PROBLEM DESCRIPTION: Each line below should be restated word for word.
------ DATA TO EXAMINE
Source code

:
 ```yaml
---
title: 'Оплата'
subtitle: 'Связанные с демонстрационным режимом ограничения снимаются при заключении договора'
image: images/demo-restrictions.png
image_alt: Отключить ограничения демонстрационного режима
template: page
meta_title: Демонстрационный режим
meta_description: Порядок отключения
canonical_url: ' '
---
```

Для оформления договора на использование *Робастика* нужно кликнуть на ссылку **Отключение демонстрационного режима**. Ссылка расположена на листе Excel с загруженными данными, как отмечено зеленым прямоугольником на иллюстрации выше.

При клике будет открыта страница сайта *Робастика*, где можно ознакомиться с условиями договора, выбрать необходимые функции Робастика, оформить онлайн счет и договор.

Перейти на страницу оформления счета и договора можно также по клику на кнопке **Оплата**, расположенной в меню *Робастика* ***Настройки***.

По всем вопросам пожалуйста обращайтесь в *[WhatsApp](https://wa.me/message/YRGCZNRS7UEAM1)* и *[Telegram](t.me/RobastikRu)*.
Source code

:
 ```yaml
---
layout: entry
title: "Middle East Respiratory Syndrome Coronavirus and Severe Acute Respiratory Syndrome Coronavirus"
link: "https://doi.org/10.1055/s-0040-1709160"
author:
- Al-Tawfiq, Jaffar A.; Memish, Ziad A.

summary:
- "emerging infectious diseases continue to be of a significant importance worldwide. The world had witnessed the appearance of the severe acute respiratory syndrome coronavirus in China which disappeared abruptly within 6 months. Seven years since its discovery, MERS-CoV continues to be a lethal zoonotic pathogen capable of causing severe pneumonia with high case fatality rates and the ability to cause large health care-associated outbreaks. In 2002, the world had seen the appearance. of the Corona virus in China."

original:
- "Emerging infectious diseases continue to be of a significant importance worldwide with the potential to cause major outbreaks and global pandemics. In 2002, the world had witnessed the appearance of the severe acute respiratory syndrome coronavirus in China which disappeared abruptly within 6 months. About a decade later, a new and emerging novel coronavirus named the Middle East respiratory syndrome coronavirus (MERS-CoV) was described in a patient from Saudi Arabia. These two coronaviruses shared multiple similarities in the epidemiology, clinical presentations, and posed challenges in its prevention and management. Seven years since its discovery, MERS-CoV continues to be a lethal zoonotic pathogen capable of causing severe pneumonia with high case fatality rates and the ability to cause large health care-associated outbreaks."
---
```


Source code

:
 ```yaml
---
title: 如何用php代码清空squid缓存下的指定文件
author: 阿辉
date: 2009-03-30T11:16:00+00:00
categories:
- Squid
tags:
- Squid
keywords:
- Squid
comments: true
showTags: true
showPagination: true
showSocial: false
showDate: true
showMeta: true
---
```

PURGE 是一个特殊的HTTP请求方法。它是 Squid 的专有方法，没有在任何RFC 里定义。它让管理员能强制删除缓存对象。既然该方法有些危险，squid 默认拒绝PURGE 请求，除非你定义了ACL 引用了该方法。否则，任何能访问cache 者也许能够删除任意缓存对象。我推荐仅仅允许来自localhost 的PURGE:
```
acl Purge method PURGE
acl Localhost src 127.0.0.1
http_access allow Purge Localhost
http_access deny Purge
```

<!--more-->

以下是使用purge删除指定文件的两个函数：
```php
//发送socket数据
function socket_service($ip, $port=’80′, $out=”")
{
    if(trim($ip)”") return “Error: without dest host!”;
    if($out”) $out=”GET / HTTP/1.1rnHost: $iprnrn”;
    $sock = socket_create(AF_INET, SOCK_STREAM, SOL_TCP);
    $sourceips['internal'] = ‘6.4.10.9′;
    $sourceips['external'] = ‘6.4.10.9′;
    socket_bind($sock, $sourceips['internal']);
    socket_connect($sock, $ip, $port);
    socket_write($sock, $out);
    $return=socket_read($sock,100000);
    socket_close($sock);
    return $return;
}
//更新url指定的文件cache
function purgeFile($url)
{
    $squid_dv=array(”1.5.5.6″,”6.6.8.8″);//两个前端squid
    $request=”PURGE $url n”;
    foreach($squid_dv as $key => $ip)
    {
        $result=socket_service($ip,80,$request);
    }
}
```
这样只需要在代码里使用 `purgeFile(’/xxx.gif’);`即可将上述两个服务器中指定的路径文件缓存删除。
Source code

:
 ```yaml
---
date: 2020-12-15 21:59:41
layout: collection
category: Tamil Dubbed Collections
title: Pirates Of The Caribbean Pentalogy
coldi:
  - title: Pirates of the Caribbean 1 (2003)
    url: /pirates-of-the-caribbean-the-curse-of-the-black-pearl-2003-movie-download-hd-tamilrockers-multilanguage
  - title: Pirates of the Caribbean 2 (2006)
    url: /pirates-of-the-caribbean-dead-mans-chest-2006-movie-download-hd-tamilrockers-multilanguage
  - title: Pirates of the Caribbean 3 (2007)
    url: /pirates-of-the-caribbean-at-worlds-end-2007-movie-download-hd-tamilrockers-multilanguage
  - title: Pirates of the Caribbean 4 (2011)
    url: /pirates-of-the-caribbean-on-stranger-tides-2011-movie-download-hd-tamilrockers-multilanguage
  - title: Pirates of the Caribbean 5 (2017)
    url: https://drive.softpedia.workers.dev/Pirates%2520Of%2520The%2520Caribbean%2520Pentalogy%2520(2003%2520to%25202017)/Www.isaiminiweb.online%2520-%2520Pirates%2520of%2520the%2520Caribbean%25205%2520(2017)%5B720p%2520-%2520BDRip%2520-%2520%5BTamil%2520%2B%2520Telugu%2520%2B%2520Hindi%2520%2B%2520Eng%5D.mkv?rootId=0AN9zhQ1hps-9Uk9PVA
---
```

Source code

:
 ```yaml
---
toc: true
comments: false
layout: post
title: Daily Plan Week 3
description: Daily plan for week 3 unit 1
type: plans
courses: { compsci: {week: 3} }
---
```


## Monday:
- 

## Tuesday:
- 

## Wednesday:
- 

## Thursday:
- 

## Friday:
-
------------
ANSWER BOX:
Source code

:
 ```yaml
---
title: 'Оплата'
subtitle: 'Связанные с демонстрационным режимом ограничения снимаются при заключении договора'
image: images/demo-restrictions.png
image_alt: Отключить ограничения демонстрационного режима
template: page
meta_title: Демонстрационный режим
meta_description: Порядок отключения
canonical_url: ' '
---
```

Для оформления договора на использование *Робастика* нужно кликнуть на ссылку **Отключение демонстрационного режима**. Ссылка расположена на листе Excel с загруженными данными, как отмечено зеленым прямоугольником на иллюстрации выше.

При клике будет открыта страница сайта *Робастика*, где можно ознакомиться с условиями договора, выбрать необходимые функции Робастика, оформить онлайн счет и договор.

Перейти на страницу оформления счета и договора можно также по клику на кнопке **Оплата**, расположенной в меню *Робастика* ***Настройки***.

По всем вопросам пожалуйста обращайтесь в *[WhatsApp](https://wa.me/message/YRGCZNRS7UEAM1)* и *[Telegram](t.me/RobastikRu)*.
Source code

:
 ```yaml
---
layout: entry
title: "Middle East Respiratory Syndrome Coronavirus and Severe Acute Respiratory Syndrome Coronavirus"
link: "https://doi.org/10.1055/s-0040-1709160"
author:
- Al-Tawfiq, Jaffar A.; Memish, Ziad A.

summary:
- "emerging infectious diseases continue to be of a significant importance worldwide. The world had witnessed the appearance of the severe acute respiratory syndrome coronavirus in China which disappeared abruptly within 6 months. Seven years since its discovery, MERS-CoV continues to be a lethal zoonotic pathogen capable of causing severe pneumonia with high case fatality rates and the ability to cause large health care-associated outbreaks. In 2002, the world had seen the appearance. of the Corona virus in China."

original:
- "Emerging infectious diseases continue to be of a significant importance worldwide with the potential to cause major outbreaks and global pandemics. In 2002, the world had witnessed the appearance of the severe acute respiratory syndrome coronavirus in China which disappeared abruptly within 6 months. About a decade later, a new and emerging novel coronavirus named the Middle East respiratory syndrome coronavirus (MERS-CoV) was described in a patient from Saudi Arabia. These two coronaviruses shared multiple similarities in the epidemiology, clinical presentations, and posed challenges in its prevention and management. Seven years since its discovery, MERS-CoV continues to be a lethal zoonotic pathogen capable of causing severe pneumonia with high case fatality rates and the ability to cause large health care-associated outbreaks."
---
```


Source code

:
 ```yaml
---
title: 如何用php代码清空squid缓存下的指定文件
author: 阿辉
date: 2009-03-30T11:16:00+00:00
categories:
- Squid
tags:
- Squid
keywords:
- Squid
comments: true
showTags: true
showPagination: true
showSocial: false
showDate: true
showMeta: true
---
```

PURGE 是一个特殊的HTTP请求方法。它是 Squid 的专有方法，没有在任何RFC 里定义。它让管理员能强制删除缓存对象。既然该方法有些危险，squid 默认拒绝PURGE 请求，除非你定义了ACL 引用了该方法。否则，任何能访问cache 者也许能够删除任意缓存对象。我推荐仅仅允许来自localhost 的PURGE:
```
acl Purge method PURGE
acl Localhost src 127.0.0.1
http_access allow Purge Localhost
http_access deny Purge
```

<!--more-->

以下是使用purge删除指定文件的两个函数：
```php
//发送socket数据
function socket_service($ip, $port=’80′, $out=”")
{
    if(trim($ip)”") return “Error: without dest host!”;
    if($out”) $out=”GET / HTTP/1.1rnHost: $iprnrn”;
    $sock = socket_create(AF_INET, SOCK_STREAM, SOL_TCP);
    $sourceips['internal'] = ‘6.4.10.9′;
    $sourceips['external'] = ‘6.4.10.9′;
    socket_bind($sock, $sourceips['internal']);
    socket_connect($sock, $ip, $port);
    socket_write($sock, $out);
    $return=socket_read($sock,100000);
    socket_close($sock);
    return $return;
}
//更新url指定的文件cache
function purgeFile($url)
{
    $squid_dv=array(”1.5.5.6″,”6.6.8.8″);//两个前端squid
    $request=”PURGE $url n”;
    foreach($squid_dv as $key => $ip)
    {
        $result=socket_service($ip,80,$request);
    }
}
```
这样只需要在代码里使用 `purgeFile(’/xxx.gif’);`即可将上述两个服务器中指定的路径文件缓存删除。
Source code

:
 ```yaml
---
date: 2020-12-15 21:59:41
layout: collection
category: Tamil Dubbed Collections
title: Pirates Of The Caribbean Pentalogy
coldi:
  - title: Pirates of the Caribbean 1 (2003)
    url: /pirates-of-the-caribbean-the-curse-of-the-black-pearl-2003-movie-download-hd-tamilrockers-multilanguage
  - title: Pirates of the Caribbean 2 (2006)
    url: /pirates-of-the-caribbean-dead-mans-chest-2006-movie-download-hd-tamilrockers-multilanguage
  - title: Pirates of the Caribbean 3 (2007)
    url: /pirates-of-the-caribbean-at-worlds-end-2007-movie-download-hd-tamilrockers-multilanguage
  - title: Pirates of the Caribbean 4 (2011)
    url: /pirates-of-the-caribbean-on-stranger-tides-2011-movie-download-hd-tamilrockers-multilanguage
  - title: Pirates of the Caribbean 5 (2017)
    url: https://drive.softpedia.workers.dev/Pirates%2520Of%2520The%2520Caribbean%2520Pentalogy%2520(2003%2520to%25202017)/Www.isaiminiweb.online%2520-%2520Pirates%2520of%2520the%2520Caribbean%25205%2520(2017)%5B720p%2520-%2520BDRip%2520-%2520%5BTamil%2520%2B%2520Telugu%2520%2B%2520Hindi%2520%2B%2520Eng%5D.mkv?rootId=0AN9zhQ1hps-9Uk9PVA
---
```

Source code

:
 ```yaml
---
toc: true
comments: false
layout: post
title: Daily Plan Week 3
description: Daily plan for week 3 unit 1
type: plans
courses: { compsci: {week: 3} }
---
```


## Monday:
- 

## Tuesday:
- 

## Wednesday:
- 

## Thursday:
- 

## Friday:
-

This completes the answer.